Life is fragile and can be taken away in a split second. If you suffer from a tragic event, how will your family stay financially afloat?
Carrying life insurance is the most effective way to protect your family. However, more than 40 percent of Americans do not own any life insurance.
Considering how affordable life insurance is, this decision is a big mistake. Read on to learn more about life insurance. Explore how to choose the right life insurance amount to meet your family’s needs.
Consider Your Current Financial Situation
The last thing you want to do is leave your family with a significant amount of debt. This means the first step is to calculate all of your personal debt.
Determine what the payoff amount is for each one of your outstanding financial obligations. Obviously, this includes credit cards and personal loans. It may also include car, home equity, or student loans.

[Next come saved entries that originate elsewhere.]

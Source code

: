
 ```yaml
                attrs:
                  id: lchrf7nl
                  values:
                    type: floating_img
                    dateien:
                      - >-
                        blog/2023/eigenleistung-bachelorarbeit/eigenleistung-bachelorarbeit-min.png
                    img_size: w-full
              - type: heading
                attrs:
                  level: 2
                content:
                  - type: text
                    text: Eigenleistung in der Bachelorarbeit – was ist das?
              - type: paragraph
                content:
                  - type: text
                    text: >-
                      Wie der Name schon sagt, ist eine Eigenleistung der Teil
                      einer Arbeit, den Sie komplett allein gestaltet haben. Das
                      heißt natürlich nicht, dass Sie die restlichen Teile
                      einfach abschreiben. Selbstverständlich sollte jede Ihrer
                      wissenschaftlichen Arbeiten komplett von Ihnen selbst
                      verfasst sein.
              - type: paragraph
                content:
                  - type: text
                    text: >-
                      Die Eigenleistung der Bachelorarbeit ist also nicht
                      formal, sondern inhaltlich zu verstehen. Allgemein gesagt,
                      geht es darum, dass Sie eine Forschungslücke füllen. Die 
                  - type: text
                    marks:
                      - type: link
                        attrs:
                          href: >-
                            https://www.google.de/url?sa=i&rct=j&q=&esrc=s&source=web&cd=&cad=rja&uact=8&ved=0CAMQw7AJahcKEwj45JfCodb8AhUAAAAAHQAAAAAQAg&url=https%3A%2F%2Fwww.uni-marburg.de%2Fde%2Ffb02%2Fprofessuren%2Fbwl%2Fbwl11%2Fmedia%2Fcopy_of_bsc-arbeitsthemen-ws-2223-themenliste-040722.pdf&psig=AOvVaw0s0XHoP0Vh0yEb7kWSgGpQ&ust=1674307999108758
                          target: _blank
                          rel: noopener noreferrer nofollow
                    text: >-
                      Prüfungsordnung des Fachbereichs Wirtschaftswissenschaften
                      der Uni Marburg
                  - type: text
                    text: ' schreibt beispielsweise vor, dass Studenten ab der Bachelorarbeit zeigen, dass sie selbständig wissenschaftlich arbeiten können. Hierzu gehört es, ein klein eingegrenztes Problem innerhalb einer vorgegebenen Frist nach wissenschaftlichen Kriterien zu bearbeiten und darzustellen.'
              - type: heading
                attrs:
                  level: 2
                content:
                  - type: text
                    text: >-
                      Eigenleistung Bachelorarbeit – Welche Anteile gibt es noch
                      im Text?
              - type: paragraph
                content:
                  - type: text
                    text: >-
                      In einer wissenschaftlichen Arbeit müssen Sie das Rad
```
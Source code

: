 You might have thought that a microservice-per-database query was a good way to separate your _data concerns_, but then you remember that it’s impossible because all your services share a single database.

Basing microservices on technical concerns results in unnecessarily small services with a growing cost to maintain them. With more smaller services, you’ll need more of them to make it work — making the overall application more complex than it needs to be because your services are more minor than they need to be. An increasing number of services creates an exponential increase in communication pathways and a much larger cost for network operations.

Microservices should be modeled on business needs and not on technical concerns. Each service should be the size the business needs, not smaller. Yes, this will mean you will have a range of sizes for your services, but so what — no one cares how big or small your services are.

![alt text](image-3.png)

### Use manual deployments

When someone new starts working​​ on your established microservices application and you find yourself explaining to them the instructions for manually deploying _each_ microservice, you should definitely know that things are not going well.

The mortgage should also be a consideration. If the life insurance amount can pay off the remainder of the mortgage, your family will be on a good foundation.
Dependents and Quality of Life
Your life insurance amount is partially driven by the number of dependents you have. The more dependents you have, the more life insurance you need to carry.
Another consideration is the type of lifestyle that you want for them. Do you want your family to continue taking annual vacations? Did you plan to pay for your child’s tuition?
As you age, the amount of life insurance that you need may decline. This is because, in theory, you should carry little to no debt.
In addition, your children may have moved out and started earning their own income. As you age, the burden of providing financial security for others eases.
Now, your life insurance amount needs to cover end-of-life expenses like funeral and burial. If you’re married, the amount should be sufficient to carry your spouse as well.
Rules of Thumb for Estimating Life Insurance Amount
There are a few different rules that the experts use to develop a policy. For a quick and dirty rule of thumb, simply multiply your income level by 10. Also, you may want to add education expenses for each dependent child.
Another more in-depth approach is called DIME, which stands for debt, income, mortgage, and education. This approach takes a detailed look at the money coming in and out.
One of the major differences with the DIME approach is that it multiplies income by the number of years you expect to support your family. It also plans for enough life insurance to pay off debts.
Some life insurance professionals make downward adjustments to the DIME method. From the DIME amount, they subtract existing savings.
Regardless of the method selected, you can be certain that the professionals at Top Quote Life Insurance will plan the perfect amount. There are also various calculators and toolkits to help you plan without the help of a professional.
Life Insurance Recap
Taking out a life insurance policy is a great achievement because it means financial security for your family. You can rest assured that your family is covered in the event of an untimely tragedy.